Conditional branching, OPTION(Recompile) and procedure plan
There are many cases when programmers use conditional branching in tsql code to execute different queries or similar queries with different predicates based on a certain condition. In this post I’ll try to explain how Query optimiser handle queries in different conditional branches and how it relates to the option(recompile) hint and the procedure plan.
Conditional branching in stored procedures
Our TSQL code may implement logic which use conditional branching to decide what business rule to apply. Take for example a simple, non-production process that selects all orders and their details associated with a productId. If the product is not included in any of the sales Orders, the code returns nothing or a warning message.
Create test data
The script below creates a sample table with the following ProductId data distribution.

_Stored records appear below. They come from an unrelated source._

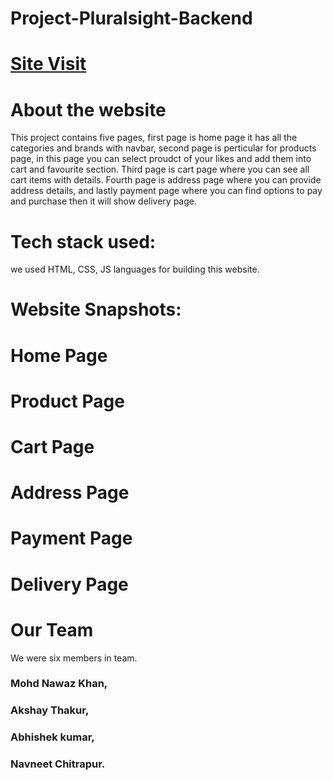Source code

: 
# Project-Pluralsight-Backend

# [Site Visit](https://pluralsight.vercel.app/)

# About the website
This project contains five pages, first page is home page it has all the categories and brands with navbar, second page is perticular for products page, in this page you can select proudct of your likes and add them into cart and favourite section. Third page is cart page where you can see all cart items with details. Fourth page is address page where you can provide address details, and lastly payment page where you can find options to pay and purchase then it will show delivery page.

# Tech stack used:
we used HTML, CSS, JS languages for building this website.

# Website Snapshots:
# Home Page

# Product Page

# Cart Page

# Address Page

# Payment Page

# Delivery Page


# Our Team
We were six members in team.
### Mohd Nawaz Khan,
### Akshay Thakur,
### Abhishek kumar,
### Navneet Chitrapur.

The figure above reads as follows i.e
ProductId = 0 participates in 100 Orders. The number of orders makes 0.1% of all orders. The same applies for ProductId 100,200,300 …4900, or 50 different ProductIds.
ProductId=40000 participates in 20,000 orders. The number of orders makes 20% of all orders. The same applies for ProductId 60000 and 80000, or 3 different ProductIds.
/*SQL Server 2019 CTP3, Compatibility level 150 */ --create a test table DROP TABLE IF EXISTS dbo.TestBranchPlans GO CREATE TABLE dbo.TestBranchPlans( OrderDetailId INT IDENTITY(1,1) PRIMARY KEY CLUSTERED ,ProductId INT INDEX NCI_ProductId ,filler CHAR(10) DEFAULT('abcdefghij') ) GO --insert test data ;WITH getNumbers AS ( SELECT TOP(100000) rn = ROW_NUMBER() OVER(ORDER BY (c.[object_id])) -1 -- generate 100K records starting from 0 FROM sys.all_columns c, sys.all_columns c1 ),setDistribution AS ( SELECT rn ,dstrb = CASE WHEN rn < 5000 THEN rn%100 -- selects values between 0 and 100 for the first 5000 rows. (0.1% per value) WHEN rn < 10000 THEN rn % 500 -- -||- .. 0 and 500 for the rows between 5000 and 10000 (0.5% per value) WHEN rn < 50000 THEN rn % 10000 -- -||- .. 0 and 10K for the rows between 10K and 50K (10% per value) ELSE rn %20000 -- -||- .. 0 and 20K for the rows between 10K and 100K (20% per value) END FROM getNumbers ) INSERT INTO dbo.TestBranchPlans WITH(TABLOCKX) (ProductId) SELECT ProductId = CASE --consolidate distributed values i.e make ProdId=200 100 times ..etc WHEN (dstrb = 0) THEN rn ELSE rn - dstrb END FROM setDistribution GO
The script used to check data distribution …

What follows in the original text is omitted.